For me Kickstarter has replaced browsing through the game store, especially board games. I browse KS at least once per week, no matter where I am in the world. Even before COVID, and even if I spent most of my time at home in the USA, I would not get to my FLGS once a week.  And the game store I would go to frequently was the Fantasy Flight Game Center, which has a more limited selection than some of the more traditional stores. I went to the FFGC because of the play space, good food, and convenient location.  

This has led to me generally knowing more about the more popular independent products and missing new publications and games from the more established companies.  I pretty much rely on EN World to fill in the gaps as it is pretty much the only source of gaming news that I frequent.


----------



## MGibster (Aug 2, 2020)

Tyler Pickering said:


> I've never heard of or seen almost all of these products. Should I be delving more into these obscure RPGs?

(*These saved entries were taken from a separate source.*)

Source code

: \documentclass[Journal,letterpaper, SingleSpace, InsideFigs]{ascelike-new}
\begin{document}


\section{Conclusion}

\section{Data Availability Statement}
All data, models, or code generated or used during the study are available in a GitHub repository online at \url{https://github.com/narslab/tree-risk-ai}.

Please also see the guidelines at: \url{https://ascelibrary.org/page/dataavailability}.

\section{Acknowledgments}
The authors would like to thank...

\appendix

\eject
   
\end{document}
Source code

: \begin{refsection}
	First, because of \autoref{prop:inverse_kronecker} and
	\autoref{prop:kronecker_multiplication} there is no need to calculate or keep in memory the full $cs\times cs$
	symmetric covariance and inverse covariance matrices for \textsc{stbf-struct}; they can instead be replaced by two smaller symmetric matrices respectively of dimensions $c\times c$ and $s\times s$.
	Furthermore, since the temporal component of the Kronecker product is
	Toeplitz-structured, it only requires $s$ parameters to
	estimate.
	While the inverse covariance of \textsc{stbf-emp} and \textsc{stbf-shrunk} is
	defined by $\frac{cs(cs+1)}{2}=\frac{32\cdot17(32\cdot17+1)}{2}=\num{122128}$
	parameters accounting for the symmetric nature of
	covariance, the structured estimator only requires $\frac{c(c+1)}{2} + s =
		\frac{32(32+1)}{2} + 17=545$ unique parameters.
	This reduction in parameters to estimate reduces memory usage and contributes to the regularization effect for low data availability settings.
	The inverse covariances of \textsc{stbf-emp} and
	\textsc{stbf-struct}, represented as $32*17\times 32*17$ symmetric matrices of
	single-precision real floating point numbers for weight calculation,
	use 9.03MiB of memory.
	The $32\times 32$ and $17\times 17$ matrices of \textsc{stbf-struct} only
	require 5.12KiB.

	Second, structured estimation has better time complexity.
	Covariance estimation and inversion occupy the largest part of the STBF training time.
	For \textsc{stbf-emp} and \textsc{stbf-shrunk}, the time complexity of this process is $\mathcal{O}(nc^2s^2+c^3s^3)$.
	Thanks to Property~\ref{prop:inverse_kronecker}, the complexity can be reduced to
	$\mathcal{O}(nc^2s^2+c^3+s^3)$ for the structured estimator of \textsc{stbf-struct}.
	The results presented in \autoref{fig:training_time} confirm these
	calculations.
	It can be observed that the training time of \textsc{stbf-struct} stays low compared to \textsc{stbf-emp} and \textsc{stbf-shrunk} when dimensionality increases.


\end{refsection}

I made a similar comment in the previous thread regarding this year's nominations.  More specifically, I compared it to the discrepancy between movies nominated for Oscars and what most people have actually seen.  But, yes, apparently we should be checking them out as many people here recommend some of them.  I can attest that Aliens is a very good game...not that I've gotten to play it yet.


----------



## MGibster (Aug 2, 2020)

Maggan said:


> If we set the bar at ”most people aware of product” only D&D would win anything. Which is a totally different flaw in an awards process.




Twenty-five years ago we probably would have seen many of these in our local game store.  I first became acquainted with Kids on Bikes because it was on the shelf of my FLGS here.  But times change, and most games stores I visit today have a very limited selection of RPGs available.  From a business perspective it just doesn't make sense to stock a wide variety apparently.


----------



## Skywalker (Aug 2, 2020)

Rygar said:


> Almost no one has, which is what makes this so incredibly bizarre.  The number of RPG players who could name anything on this list is probably vanishingly small.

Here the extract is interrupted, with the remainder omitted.